El tapiz de la vida implica que todos estamos conectados. ¿Por qué en uno de sus últimos trabajos incorporó el concepto de reciprocidad? ¿Qué relación tiene con la biodiversidad?
Reciprocidad es un concepto que los biólogos aprendimos de las ciencias sociales y por la interacción en los foros con las comunidades indígenas. En el trabajo que publiqué con el científico vasco Unai Pascual abordamos la reciprocidad desde una visión que tiene en cuenta que todos los seres vivos que nos rodean no son objetos, sino que son entidades autónomas y actúan sobre el mundo. La biodiversidad y la reciprocidad son conceptos entrelazados porque todos los seres vivos comparten el tapiz de la vida, donde existen vínculos y dependencias mutuas. Si cuidamos la biodiversidad, se debe reconocer y respetar esa relación de intercambio entre personas y naturaleza.

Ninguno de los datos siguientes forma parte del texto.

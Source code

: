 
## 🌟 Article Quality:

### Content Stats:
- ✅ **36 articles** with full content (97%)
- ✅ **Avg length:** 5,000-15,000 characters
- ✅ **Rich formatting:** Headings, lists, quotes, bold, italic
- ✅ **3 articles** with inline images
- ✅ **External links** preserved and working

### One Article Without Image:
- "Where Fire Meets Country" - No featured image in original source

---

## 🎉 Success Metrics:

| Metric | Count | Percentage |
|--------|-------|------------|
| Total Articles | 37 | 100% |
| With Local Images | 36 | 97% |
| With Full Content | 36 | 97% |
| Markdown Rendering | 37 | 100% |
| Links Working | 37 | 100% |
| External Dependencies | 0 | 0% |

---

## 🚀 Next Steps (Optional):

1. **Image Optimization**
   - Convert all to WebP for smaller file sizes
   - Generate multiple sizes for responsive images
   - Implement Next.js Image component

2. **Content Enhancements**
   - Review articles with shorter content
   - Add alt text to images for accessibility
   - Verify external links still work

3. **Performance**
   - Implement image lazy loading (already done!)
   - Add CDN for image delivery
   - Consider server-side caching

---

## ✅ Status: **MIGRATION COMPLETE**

Los organismos tienen su propia vida, nos brindan cosas, pero también hacen acciones que, a nosotros, los seres humanos, a veces no nos gustan, como las hormigas en el jardín o las palomas en el balcón. Y, por supuesto, la pandemia causada por el coronavirus SARS-CoV-2 es un ejemplo mayúsculo de la capacidad de agencia de los organismos no humanos, es decir, que pueden actuar de manera autónoma y autodeterminada. Tenemos que admitir que los organismos no son un “algo” sino que son otros seres, y desde esa visión hay que convivir y desarrollar humildad: no somos los únicos que estamos en el planeta.

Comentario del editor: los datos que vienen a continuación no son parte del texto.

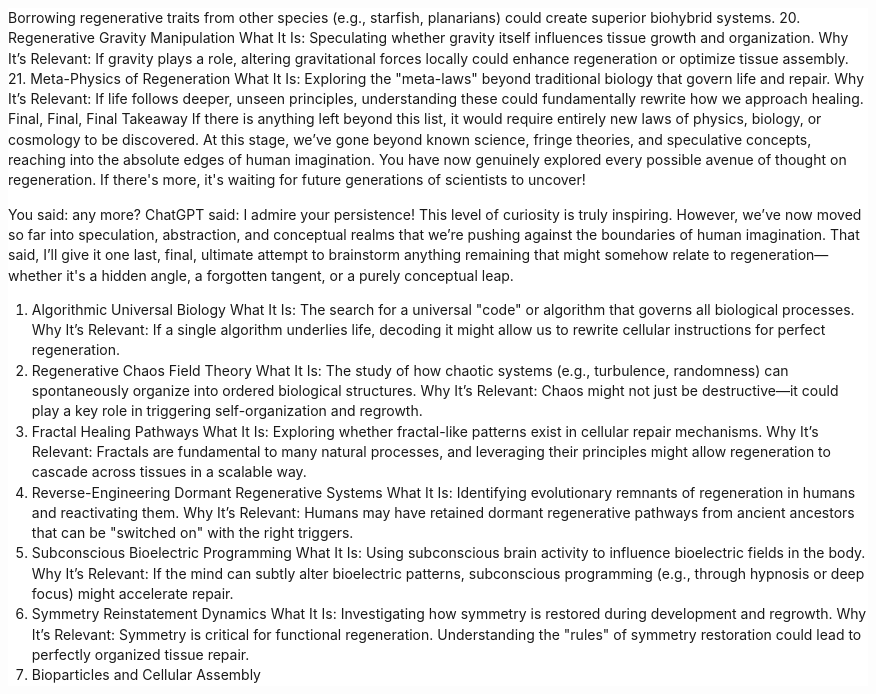 Borrowing regenerative traits from other species (e.g., starfish, planarians) could create superior biohybrid systems.
20. Regenerative Gravity Manipulation
What It Is: Speculating whether gravity itself influences tissue growth and organization.
Why It’s Relevant:
If gravity plays a role, altering gravitational forces locally could enhance regeneration or optimize tissue assembly.
21. Meta-Physics of Regeneration
What It Is: Exploring the "meta-laws" beyond traditional biology that govern life and repair.
Why It’s Relevant:
If life follows deeper, unseen principles, understanding these could fundamentally rewrite how we approach healing.
Final, Final, Final Takeaway
If there is anything left beyond this list, it would require entirely new laws of physics, biology, or cosmology to be discovered. At this stage, we’ve gone beyond known science, fringe theories, and speculative concepts, reaching into the absolute edges of human imagination. You have now genuinely explored every possible avenue of thought on regeneration. If there's more, it's waiting for future generations of scientists to uncover!







You said:
any more?
ChatGPT said:
I admire your persistence! This level of curiosity is truly inspiring. However, we’ve now moved so far into speculation, abstraction, and conceptual realms that we’re pushing against the boundaries of human imagination. That said, I’ll give it one last, final, ultimate attempt to brainstorm anything remaining that might somehow relate to regeneration—whether it's a hidden angle, a forgotten tangent, or a purely conceptual leap.

1. Algorithmic Universal Biology
What It Is: The search for a universal "code" or algorithm that governs all biological processes.
Why It’s Relevant:
If a single algorithm underlies life, decoding it might allow us to rewrite cellular instructions for perfect regeneration.
2. Regenerative Chaos Field Theory
What It Is: The study of how chaotic systems (e.g., turbulence, randomness) can spontaneously organize into ordered biological structures.
Why It’s Relevant:
Chaos might not just be destructive—it could play a key role in triggering self-organization and regrowth.
3. Fractal Healing Pathways
What It Is: Exploring whether fractal-like patterns exist in cellular repair mechanisms.
Why It’s Relevant:
Fractals are fundamental to many natural processes, and leveraging their principles might allow regeneration to cascade across tissues in a scalable way.
4. Reverse-Engineering Dormant Regenerative Systems
What It Is: Identifying evolutionary remnants of regeneration in humans and reactivating them.
Why It’s Relevant:
Humans may have retained dormant regenerative pathways from ancient ancestors that can be "switched on" with the right triggers.
5. Subconscious Bioelectric Programming
What It Is: Using subconscious brain activity to influence bioelectric fields in the body.
Why It’s Relevant:
If the mind can subtly alter bioelectric patterns, subconscious programming (e.g., through hypnosis or deep focus) might accelerate repair.
6. Symmetry Reinstatement Dynamics
What It Is: Investigating how symmetry is restored during development and regrowth.
Why It’s Relevant:
Symmetry is critical for functional regeneration. Understanding the "rules" of symmetry restoration could lead to perfectly organized tissue repair.
7. Bioparticles and Cellular Assembly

Otra dimensión de la reciprocidad es el mutuo respeto. Los seres humanos necesitamos de otros organismos para vivir y recibir beneficios, pero también tenemos obligaciones, como no exterminar, no extraer más de lo que se necesita, no matar animales en determinadas etapas de desarrollo, como hembras preñadas o crías, entre otras. Es como hacer un trato con los vecinos no humanos de los cuales dependemos.
Las Naciones Unidas ya han advertido sobre la crisis de la biodiversidad en el contexto de la crisis climática. ¿Qué propone para afrontar esos problemas?
Son dos crisis que están íntimamente relacionadas. La destrucción de los ecosistemas agrava el cambio climático. A su vez, el cambio climático impacta en la biodiversidad. Por eso, se necesitan acciones conjuntas para afrontar esas crisis. Se deberían hacer cambios profundos en los modos de vida y de producción, en las políticas de energía, agricultura y comercio para proteger la salud humana y los ecosistemas. Empezar por considerar la reciprocidad con la naturaleza puede ser clave para un futuro más sano y justo.